C. Estimating the Demand Curve for the Google IPO

If we knew the demand curve for Google stock, we could determine whether the IEM predicted

post-IPO market price could have been a feasible market clearing price for the IPO. While Google has

not released information about the bids in its auction, publicly available information combined with

Google’s allocation mechanism, allows us to estimate the demand curve.
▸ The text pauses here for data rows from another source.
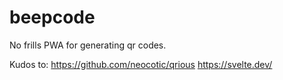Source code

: # beepcode
No frills PWA for generating qr codes.



Kudos to:
https://github.com/neocotic/qrious
https://svelte.dev/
It seems likely that the IPO price was set below the market clearing price. Page 40 of the

amended S-1 filing on August 13, 2004 (the day the auction began) states, “If the initial public offering

price is equal to the auction clearing price, all successful bidders will be offered share allocations that are

equal or nearly equal to the number of shares represented by their successful bids” (italics added). If

Google set the price lower than the auction market clearing price, it stated that it would ration shares

using one of two mechanisms (pro rata or maximum share allocation) with a goal of allocating to

successful bidders at least 80% of their quantities bid. While it is possible that there was a highly elastic

demand at or very near the market clearing price that necessitated rationing, it is clear that Google

expected little rationing at the market clearing price and that significant rationing would indicate pricing

below the auction market clearing price.26


One might also argue that the $85 price resulted from tacit or explicit collusion among large investors to lower the price below true value in a Wilson (1979) style share auction equilibrium. However, free entry breaks this equilibrium. Further, supposing it did occur, this outcome would not change the implications for theory developed here because it would not change the evidence on the distribution of information, the lack of discretionary allocations of shares and the inability to pre-commit to underpricing. However, it would mean that underpricing was unavoidable given Google’s auction mechanism.